Park Fora Fish and Seafood Restaurant, Trademark Savor in the Bosphorus It brings all the delicacies of the sea and fish togetherin Istanbul Kurucesme, in company with the magnificent view of the Bosphorus - a blend of blue and green hues.
Park Fora Fish and Seafood restaurant, the first name that springs to mind when "Fish in Bosphorus", "Seasonal Fish" or "Fabulous Fish" is articulated, continues to transform the meaning of Bosphorus and fish with its 40 years of experience.
Why is consuming fish in its season important for Park Fora? Which fish should be consumed in which month/season? Although the tastes of fish vary depending the species, it is extremely important in terms of taste which fish are eaten in which season.
The first things to come to mind when you say seasonal fish...
The most delicious fish of January are mackerel, bluefish and horse mackerel.
Moreover, striped red mullet, mullet, grey mullet and gurnard are the most abundant fish in January.
February is the beginning of the turbot season. Young bluefish, silverside, anchovies, bonito, mullet and seabass are among this month's flavors.
In March, silverside, haddock, turbot and mullet fish are tasty and abundant.
Red mullet, sea bass and seabram are the fish of April.
May is a very rich season in terms of sea creatures and fish. Red mullet, lobster, sea bass, striped red mullet, flounder, swordfish, gurnard, and shrimp are the flavors consumed this month.
In June, leerfish, tuna and sardines can be consumed.
Sardines and dentex are the most delicious fish of July.
Swordfish and gurnard are very abundant in September.
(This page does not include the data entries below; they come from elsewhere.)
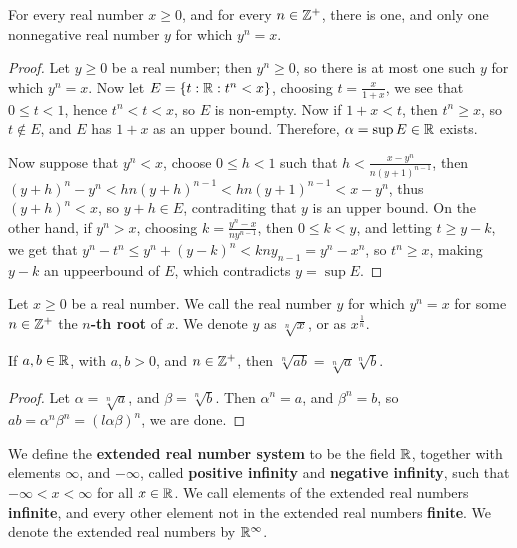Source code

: \begin{theorem}\label{theorem_1.3.4}
  For every real number $x \geq 0$, and for every  $n \in \mathbb{Z}^+$, there is one,
  and only one nonnegative real number  $y$ for which  $y^n=x$.
\end{theorem}
\begin{proof}
  Let $y \geq 0$ be a real number; then $y^n \geq 0$, so there is at most one
  such $y$ for which $y^n=x$. Now let  $E=\{t:\mathbb{R}: t^n<x\}$, choosing
  $t=\frac{x}{1+x}$, we see that $0 \leq t<1$, hence  $t^n<t<x$, so $E$ is
  non-empty. Now if $1+x<t$, then $t^n \geq x$, so $t \not\in E$, and  $E$ has
  $1+x$ as an upper bound. Therefore, $\alpha=\sup{E} \in \mathbb{R}$ exists.

  Now suppose that  $y^n<x$, choose  $0 \leq h<1$ such that
  $h<\frac{x-y^n}{n(y+1)^{n-1}}$, then
  $(y+h)^n-y^n<hn(y+h)^{n-1}<hn(y+1)^{n-1}<x-y^n$, thus  $(y+h)^n<x$, so  $y+h
  \in E$, contraditing that  $y$ is an upper bound. On the other hand, if
  $y^n>x$, choosing $k=\frac{y^n-x}{ny^{n-1}}$, then $0 \leq k<y$, and letting
  $t \geq y-k$, we get that $y^n-t^n \leq y^n+(y-k)^n<kny_{n-1}=y^n-x^n$, so
  $t^n \geq x$, making  $y-k$ an uppeerbound of  $E$, which contradicts
  $y=\sup{E}$.
\end{proof}

\begin{definition}
  Let $x \geq 0$ be a real number. We call the real number $y$ for which $y^n=x$
  for some $n \in \mathbb{Z}^+$ the \textbf{$n$-th root} of $x$. We denote $y$ as
  $\sqrt[n]{x}$, or as  $x^{\frac{1}{n}}$.
\end{definition}

\begin{corollary}
  If $a,b \in \mathbb{R}$, with  $a,b>0$, and  $n \in \mathbb{Z}^+$, then
  $\sqrt[n]{ab}=\sqrt[n]{a}\sqrt[n]{b}$.
\end{corollary}
\begin{proof}
  Let $\alpha=\sqrt[n]{a}$, and  $\beta=\sqrt[n]{b}$. Then  $\alpha^n=a$, and
  $\beta^n=b$, so $ab=\alpha^n\beta^n=(l\alpha\beta)^n$, we are done.
\end{proof}

\begin{definition}
  We define the \textbf{extended real number system} to be the field $\mathbb{R}$,
  together with elements $\infty$, and  $-\infty$, called  \textbf{positive
  infinity} and \textbf{negative infinity}, such that $-\infty<x<\infty$ for
  all $x \in \mathbb{R}$. We call elements of the extended real numbers \textbf{infinite},
  and every other element not in the extended real numbers \textbf{finite}. We
  denote the extended real numbers by $\mathbb{R}^\infty$.
\end{definition}

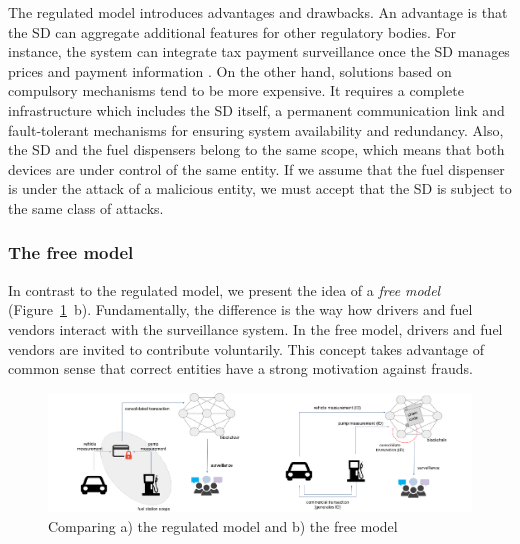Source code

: \documentclass[sigplan]{acmart}
\begin{document}
The regulated model introduces advantages and drawbacks.
An advantage is that the SD can aggregate additional features for other regulatory bodies. 
For instance, the system can integrate tax payment surveillance once the SD manages prices and payment information \cite{Beteto2016}. 
On the other hand, solutions based on compulsory mechanisms tend to be more expensive.
It requires a complete infrastructure which includes the SD itself, a permanent communication link and fault-tolerant mechanisms for ensuring system availability and redundancy.
Also, the SD and the fuel dispensers belong to the same scope, which means that both devices are under control of the same entity.
If we assume that the fuel dispenser is under the attack of a malicious entity, we must accept that the SD is subject to the same class of attacks.

\subsubsection{The free model}
\label{s:freemodel}
In contrast to the regulated model, we present the idea of a \emph{free model} (Figure~\ref{f:reg-free}~b).
Fundamentally, the difference is the way how drivers and fuel vendors interact with the surveillance system.
In the free model, drivers and fuel vendors are invited to contribute voluntarily.
This concept takes advantage of common sense that correct entities have a strong motivation against frauds.

\begin{figure}[!t]
\centering
\includegraphics[width=.95\textwidth]{reg-free}
\caption{Comparing a) the regulated model and b) the free model}
\label{f:reg-free}
\end{figure}
\end{document}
October is one of the liveliest months of the fish season. Red mullet, gilt-head bream, swordfish and sea bass are delicious. It is especially when Atlantic bonito are the most delicious.
November is the month for bluefish, atlantic bonito and striped red mullet. Also in November is the busiest flow of bonito.
December is the time when the Anchovy is the most delicious and abundant.
The fish consumed in their own season will be healthier and tasty. When a fish should be consumed is as much important as how it is cooked. Park Fora's own fish cooking methods are what our motto "Fabulous Fish" stands for. Grilled, fried, poached, salted, Meunière, tandoori and baked fish are among these.
Park Fora, both a leader among the classical fish restaurants and industry pioneer in innovations, with its menu including many surprise flavors and novelties such as crustacean and oyster aquarium, is the answer to the questions like "Best king crab in İstanbul", "the best oysters in Istanbul", "Best lobster in Istanbul", "best caviar in Istanbul" and "Where to eat the best paella in Istanbul?" questions.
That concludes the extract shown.